Мифы о русской эмиграции. Литература русского зарубежья — страница 65 из 175

Добраться до реальных взглядов данной особы трудно: и шалой девочки, какой она была, и пожилой дамы, какова есть. Впрочем, и до чувств ее… В этой области, она откровенно говорит, что всегда была одна; то есть, всегда являлась совершенной эгоисткой. Когда Ходасевич, ее (гражданский) муж, которого она любила (в меру возможности для нее любить) ей сказал, что ей никого не нужно, она возразила: «Ты нужен»; но он проницательно отозвался: «До поры до времени…». И впрямь: она его вскоре бросила; даже не ради другого, а просто так… Правда, что он был беден и болен. Сердечных чувств для Берберовой никогда не существовало (закрытая ей дверь!); был секс. И она смолоду сделалась ярой поборницей половой свободы. В книге она, время от времени, щеголяет циничными, грязными не столько формой как сутью фразами (читатель меня извинит, что я не стану их воспроизводить; как выражался Лермонтов «не хочу марать» свой текст; образец желающий найдет в т. 1, стр. 241).

Но каковы ее взгляды в политике? Не сразу находишь ответ. Берберова, как ни странно, не столько февралистка, как оппозиционная большевичка. О Керенском (с кем была в эмиграции хорошо знакома), она совсем не глупо и не без меткости отзывается: «Соль, потерявшая свою соленость, человек еще живой, но внутренне давно мертвый… В полном смысле убитый 1917-м годом… Он всегда казался мне человеком малой воли, но огромного хотения, слабой способности убеждения и безумного упрямства, большой самоуверенности и не большого интеллекта».
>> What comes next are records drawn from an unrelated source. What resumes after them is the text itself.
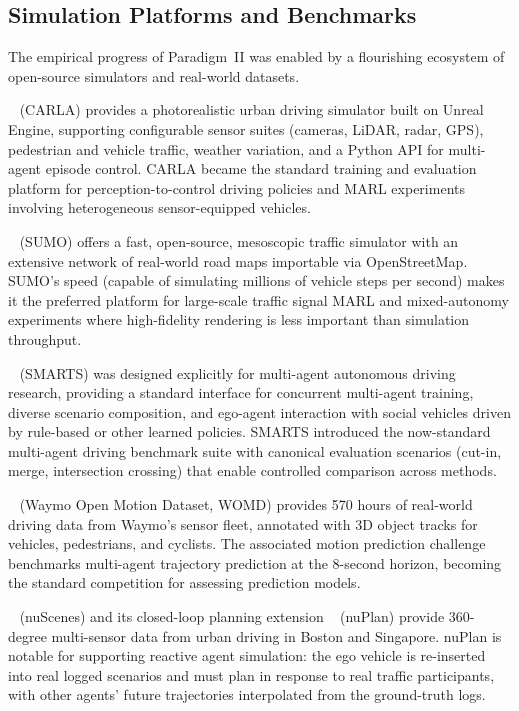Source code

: \documentclass[12pt, a4paper]{article}
\begin{document}
\subsection{Simulation Platforms and Benchmarks}
\label{sec:sim}

The empirical progress of Paradigm~II was enabled by a flourishing ecosystem
of open-source simulators and real-world datasets.

\citeauthor{dosovitskiy2017carlaopenurbandriving}~\cite{dosovitskiy2017carlaopenurbandriving}
(CARLA) provides a photorealistic urban driving simulator built on Unreal
Engine, supporting configurable sensor suites (cameras, LiDAR, radar, GPS),
pedestrian and vehicle traffic, weather variation, and a Python API for
multi-agent episode control.  CARLA became the standard training and evaluation
platform for perception-to-control driving policies and MARL experiments
involving heterogeneous sensor-equipped vehicles.

\citeauthor{krajzewicz2012recent}~\cite{krajzewicz2012recent} (SUMO) offers a
fast, open-source, mesoscopic traffic simulator with an extensive network of
real-world road maps importable via OpenStreetMap.  SUMO's speed (capable of
simulating millions of vehicle steps per second) makes it the preferred
platform for large-scale traffic signal MARL and mixed-autonomy experiments
where high-fidelity rendering is less important than simulation throughput.

\citeauthor{zhou2020smarts}~\cite{zhou2020smarts} (SMARTS) was designed
explicitly for multi-agent autonomous driving research, providing a standard
interface for concurrent multi-agent training, diverse scenario composition, and
ego-agent interaction with social vehicles driven by rule-based or other learned
policies.  SMARTS introduced the now-standard multi-agent driving benchmark
suite with canonical evaluation scenarios (cut-in, merge, intersection crossing)
that enable controlled comparison across methods.

\citeauthor{ettinger2021large}~\cite{ettinger2021large} (Waymo Open Motion
Dataset, WOMD) provides 570 hours of real-world driving data from Waymo's
sensor fleet, annotated with 3D object tracks for vehicles, pedestrians, and
cyclists.  The associated motion prediction challenge benchmarks multi-agent
trajectory prediction at the 8-second horizon, becoming the standard competition
for assessing prediction models.

\citeauthor{caesar2020nuscenes}~\cite{caesar2020nuscenes} (nuScenes) and its
closed-loop planning extension \citeauthor{caesar2021nuplan}~\cite{caesar2021nuplan}
(nuPlan) provide 360-degree multi-sensor data from urban driving in Boston and
Singapore.  nuPlan is notable for supporting reactive agent simulation: the
ego vehicle is re-inserted into real logged scenarios and must plan in response
to real traffic participants, with other agents' future trajectories interpolated
from the ground-truth logs.
\end{document}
Выехали они с Ходасевичем сперва легально; мечтали вернуться; жили несколько лет у Горького. Мучительно переживали, когда возврат стал невозможен (Господи! ну нашли, о чем жалеть…). Ходасевич – дело иное, и не будем тут его обсуждать; Берберова же хватила воздуху первых лет революции (военного коммунизма и НЭПа), да этим так и жила. Сталин ей оказался неприемлем, ибо гнал и громил ее круг, – интеллигенцию пореволюционного призыва (о народе, как и о принадлежавших прошлому классах, она ни капельки не жалеет и не беспокоится). А между тем, эта элита была ведь все равно никуда не годной; беспочвенная, без корней и традиций, она, и будь ей предоставлено развиваться свободно, неизбежно бы выдохлась и отмерла. Конечно, не имею в виду ни поэта крестьянства Есенина, ни поэта дореволюционной интеллигенции Ахматову, ни органически чуждых большевицкому строю писателей вроде Грина; но всех и всяческих Пильняков[352], Форш[353], Бабелей[354], Шкловских[355], Фединых[356] и К°. Россия нуждалась совсем не в них.

Столь же жалки и иностранные кумиры Берберовой: Лоуренс, Джойс[357], Набоков, с их пустыми идеалами вседозволенности, всебессмысленности и их скучными приемами обнажения перед публикой смрадных тайников своего подсознания. Как они ничтожны перед любой строкой вечного Достоевского или нашего современника Солженицына! Курьезно: более модерных сюрреалистов Берберова не принимает; ее авангардизм и ультрапрогрессивность застыли и закаменели на том, что составляло последний крик моды в годы ее юности.

Забавны в своем роде безапелляционные и обычно пренебрежительные (по какому праву?) суждения Н. Берберовой о поэтах и писателях, далеко превосходящих ее талантом: о большой поэтессе Цветаевой, о безусловно талантливом поэте Смоленском, о блестящей новеллистке Тэффи. О многих же других она и вообще не упоминает, хотя и нужно бы, по ходу повествования.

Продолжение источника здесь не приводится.